(Beginning of MATERIAL SHOWN)
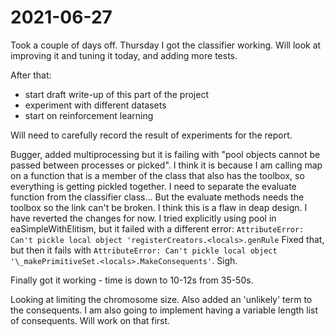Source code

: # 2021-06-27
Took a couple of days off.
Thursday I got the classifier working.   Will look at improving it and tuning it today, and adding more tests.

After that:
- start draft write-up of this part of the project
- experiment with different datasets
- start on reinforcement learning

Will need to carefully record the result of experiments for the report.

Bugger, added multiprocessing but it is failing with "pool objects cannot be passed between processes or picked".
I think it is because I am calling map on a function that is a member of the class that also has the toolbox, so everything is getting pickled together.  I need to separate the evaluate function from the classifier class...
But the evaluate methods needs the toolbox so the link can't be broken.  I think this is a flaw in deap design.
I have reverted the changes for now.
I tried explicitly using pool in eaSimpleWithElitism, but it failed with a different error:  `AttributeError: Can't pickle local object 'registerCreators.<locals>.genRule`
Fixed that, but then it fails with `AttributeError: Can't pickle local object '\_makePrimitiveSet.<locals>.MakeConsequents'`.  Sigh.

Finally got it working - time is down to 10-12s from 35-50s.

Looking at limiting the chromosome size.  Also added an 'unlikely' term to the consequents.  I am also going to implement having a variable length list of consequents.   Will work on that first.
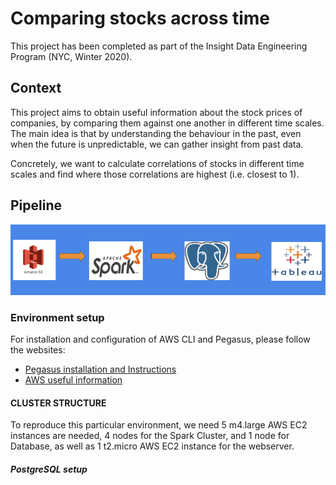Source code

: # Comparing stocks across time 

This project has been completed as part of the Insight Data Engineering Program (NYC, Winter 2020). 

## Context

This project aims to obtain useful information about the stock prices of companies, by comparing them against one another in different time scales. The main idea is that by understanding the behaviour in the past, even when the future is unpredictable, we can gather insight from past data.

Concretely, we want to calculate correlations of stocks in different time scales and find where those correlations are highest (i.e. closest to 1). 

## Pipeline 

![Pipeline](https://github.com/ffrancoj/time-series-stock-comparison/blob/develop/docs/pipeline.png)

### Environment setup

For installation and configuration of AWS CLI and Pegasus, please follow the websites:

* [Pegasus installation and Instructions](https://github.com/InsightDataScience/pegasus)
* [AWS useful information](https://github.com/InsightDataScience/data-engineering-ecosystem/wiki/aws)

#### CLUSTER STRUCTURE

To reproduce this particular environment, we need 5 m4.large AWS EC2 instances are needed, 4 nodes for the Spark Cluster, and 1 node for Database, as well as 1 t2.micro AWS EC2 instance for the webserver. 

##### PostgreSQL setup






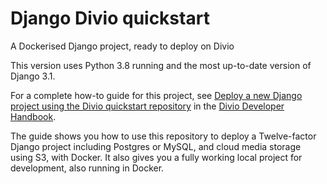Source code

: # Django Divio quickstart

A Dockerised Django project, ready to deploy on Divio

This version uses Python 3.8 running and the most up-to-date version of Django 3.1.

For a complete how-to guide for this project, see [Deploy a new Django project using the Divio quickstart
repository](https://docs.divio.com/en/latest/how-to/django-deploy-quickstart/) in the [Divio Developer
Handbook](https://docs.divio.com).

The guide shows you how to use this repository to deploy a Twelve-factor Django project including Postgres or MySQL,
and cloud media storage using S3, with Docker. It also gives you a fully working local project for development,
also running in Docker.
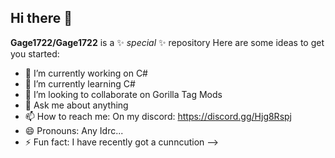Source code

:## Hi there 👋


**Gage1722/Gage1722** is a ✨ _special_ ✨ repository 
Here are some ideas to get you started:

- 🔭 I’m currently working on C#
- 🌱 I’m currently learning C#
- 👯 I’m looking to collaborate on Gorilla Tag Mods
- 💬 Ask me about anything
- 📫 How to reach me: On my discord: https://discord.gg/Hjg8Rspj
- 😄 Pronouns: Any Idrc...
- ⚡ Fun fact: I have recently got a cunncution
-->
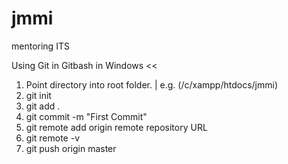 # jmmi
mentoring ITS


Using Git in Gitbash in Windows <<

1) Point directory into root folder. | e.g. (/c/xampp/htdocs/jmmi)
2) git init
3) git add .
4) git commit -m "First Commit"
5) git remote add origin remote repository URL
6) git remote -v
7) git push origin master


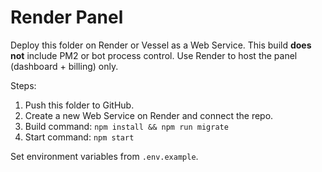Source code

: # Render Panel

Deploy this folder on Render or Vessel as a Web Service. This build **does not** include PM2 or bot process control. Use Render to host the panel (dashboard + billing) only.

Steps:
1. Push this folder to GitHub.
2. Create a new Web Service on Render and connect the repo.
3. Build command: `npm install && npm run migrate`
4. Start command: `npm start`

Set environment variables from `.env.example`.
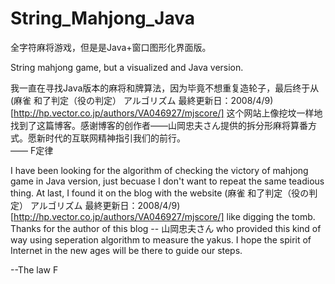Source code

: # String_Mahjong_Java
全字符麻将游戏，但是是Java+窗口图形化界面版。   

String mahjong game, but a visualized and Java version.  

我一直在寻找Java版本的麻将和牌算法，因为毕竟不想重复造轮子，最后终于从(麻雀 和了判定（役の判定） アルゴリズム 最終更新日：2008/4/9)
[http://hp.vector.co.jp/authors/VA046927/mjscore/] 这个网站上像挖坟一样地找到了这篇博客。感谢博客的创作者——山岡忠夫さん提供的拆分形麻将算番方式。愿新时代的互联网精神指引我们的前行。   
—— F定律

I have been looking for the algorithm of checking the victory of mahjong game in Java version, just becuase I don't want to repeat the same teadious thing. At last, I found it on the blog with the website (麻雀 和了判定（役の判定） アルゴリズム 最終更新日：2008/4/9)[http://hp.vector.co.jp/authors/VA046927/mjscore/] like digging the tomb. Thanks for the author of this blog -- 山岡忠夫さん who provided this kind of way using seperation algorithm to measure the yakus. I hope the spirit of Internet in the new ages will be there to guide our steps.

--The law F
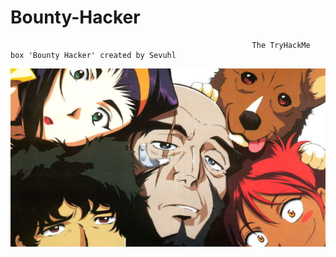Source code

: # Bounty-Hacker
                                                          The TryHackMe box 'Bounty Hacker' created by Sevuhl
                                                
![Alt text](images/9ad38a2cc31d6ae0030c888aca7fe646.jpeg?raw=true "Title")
(End of MATERIAL SHOWN)
▸ **REQUIRED ACTION**
What is needed is an exact copy of every entry, minus the images.

▸ **RESULT**
Source code

: # 2021-06-27
Took a couple of days off.
Thursday I got the classifier working.   Will look at improving it and tuning it today, and adding more tests.

After that:
- start draft write-up of this part of the project
- experiment with different datasets
- start on reinforcement learning

Will need to carefully record the result of experiments for the report.

Bugger, added multiprocessing but it is failing with "pool objects cannot be passed between processes or picked".
I think it is because I am calling map on a function that is a member of the class that also has the toolbox, so everything is getting pickled together.  I need to separate the evaluate function from the classifier class...
But the evaluate methods needs the toolbox so the link can't be broken.  I think this is a flaw in deap design.
I have reverted the changes for now.
I tried explicitly using pool in eaSimpleWithElitism, but it failed with a different error:  `AttributeError: Can't pickle local object 'registerCreators.<locals>.genRule`
Fixed that, but then it fails with `AttributeError: Can't pickle local object '\_makePrimitiveSet.<locals>.MakeConsequents'`.  Sigh.

Finally got it working - time is down to 10-12s from 35-50s.

Looking at limiting the chromosome size.  Also added an 'unlikely' term to the consequents.  I am also going to implement having a variable length list of consequents.   Will work on that first.
Source code

: # Comparing stocks across time 

This project has been completed as part of the Insight Data Engineering Program (NYC, Winter 2020). 

## Context

This project aims to obtain useful information about the stock prices of companies, by comparing them against one another in different time scales. The main idea is that by understanding the behaviour in the past, even when the future is unpredictable, we can gather insight from past data.

Concretely, we want to calculate correlations of stocks in different time scales and find where those correlations are highest (i.e. closest to 1). 

## Pipeline 

![Pipeline](https://github.com/ffrancoj/time-series-stock-comparison/blob/develop/docs/pipeline.png)

### Environment setup

For installation and configuration of AWS CLI and Pegasus, please follow the websites:

* [Pegasus installation and Instructions](https://github.com/InsightDataScience/pegasus)
* [AWS useful information](https://github.com/InsightDataScience/data-engineering-ecosystem/wiki/aws)

#### CLUSTER STRUCTURE

To reproduce this particular environment, we need 5 m4.large AWS EC2 instances are needed, 4 nodes for the Spark Cluster, and 1 node for Database, as well as 1 t2.micro AWS EC2 instance for the webserver. 

##### PostgreSQL setup






Source code

: # Django Divio quickstart

A Dockerised Django project, ready to deploy on Divio

This version uses Python 3.8 running and the most up-to-date version of Django 3.1.

For a complete how-to guide for this project, see [Deploy a new Django project using the Divio quickstart
repository](https://docs.divio.com/en/latest/how-to/django-deploy-quickstart/) in the [Divio Developer
Handbook](https://docs.divio.com).

The guide shows you how to use this repository to deploy a Twelve-factor Django project including Postgres or MySQL,
and cloud media storage using S3, with Docker. It also gives you a fully working local project for development,
also running in Docker.
Source code

:## Hi there 👋


**Gage1722/Gage1722** is a ✨ _special_ ✨ repository 
Here are some ideas to get you started:

- 🔭 I’m currently working on C#
- 🌱 I’m currently learning C#
- 👯 I’m looking to collaborate on Gorilla Tag Mods
- 💬 Ask me about anything
- 📫 How to reach me: On my discord: https://discord.gg/Hjg8Rspj
- 😄 Pronouns: Any Idrc...
- ⚡ Fun fact: I have recently got a cunncution
-->
 # jmmi
mentoring ITS


Using Git in Gitbash in Windows <<

1) Point directory into root folder. | e.g. (/c/xampp/htdocs/jmmi)
2) git init
3) git add .
4) git commit -m "First Commit"
5) git remote add origin remote repository URL
6) git remote -v
7) git push origin master


Source code

: # Render Panel

Deploy this folder on Render or Vessel as a Web Service. This build **does not** include PM2 or bot process control. Use Render to host the panel (dashboard + billing) only.

Steps:
1. Push this folder to GitHub.
2. Create a new Web Service on Render and connect the repo.
3. Build command: `npm install && npm run migrate`
4. Start command: `npm start`

Set environment variables from `.env.example`.
Source code

: # String_Mahjong_Java
全字符麻将游戏，但是是Java+窗口图形化界面版。   

String mahjong game, but a visualized and Java version.  

我一直在寻找Java版本的麻将和牌算法，因为毕竟不想重复造轮子，最后终于从(麻雀 和了判定（役の判定） アルゴリズム 最終更新日：2008/4/9)
[http://hp.vector.co.jp/authors/VA046927/mjscore/] 这个网站上像挖坟一样地找到了这篇博客。感谢博客的创作者——山岡忠夫さん提供的拆分形麻将算番方式。愿新时代的互联网精神指引我们的前行。   
—— F定律

I have been looking for the algorithm of checking the victory of mahjong game in Java version, just becuase I don't want to repeat the same teadious thing. At last, I found it on the blog with the website (麻雀 和了判定（役の判定） アルゴリズム 最終更新日：2008/4/9)[http://hp.vector.co.jp/authors/VA046927/mjscore/] like digging the tomb. Thanks for the author of this blog -- 山岡忠夫さん who provided this kind of way using seperation algorithm to measure the yakus. I hope the spirit of Internet in the new ages will be there to guide our steps.

--The law F
Source code

: # Bounty-Hacker
                                                          The TryHackMe box 'Bounty Hacker' created by Sevuhl
                                                
![Alt text](images/9ad38a2cc31d6ae0030c888aca7fe646.jpeg?raw=true "Title")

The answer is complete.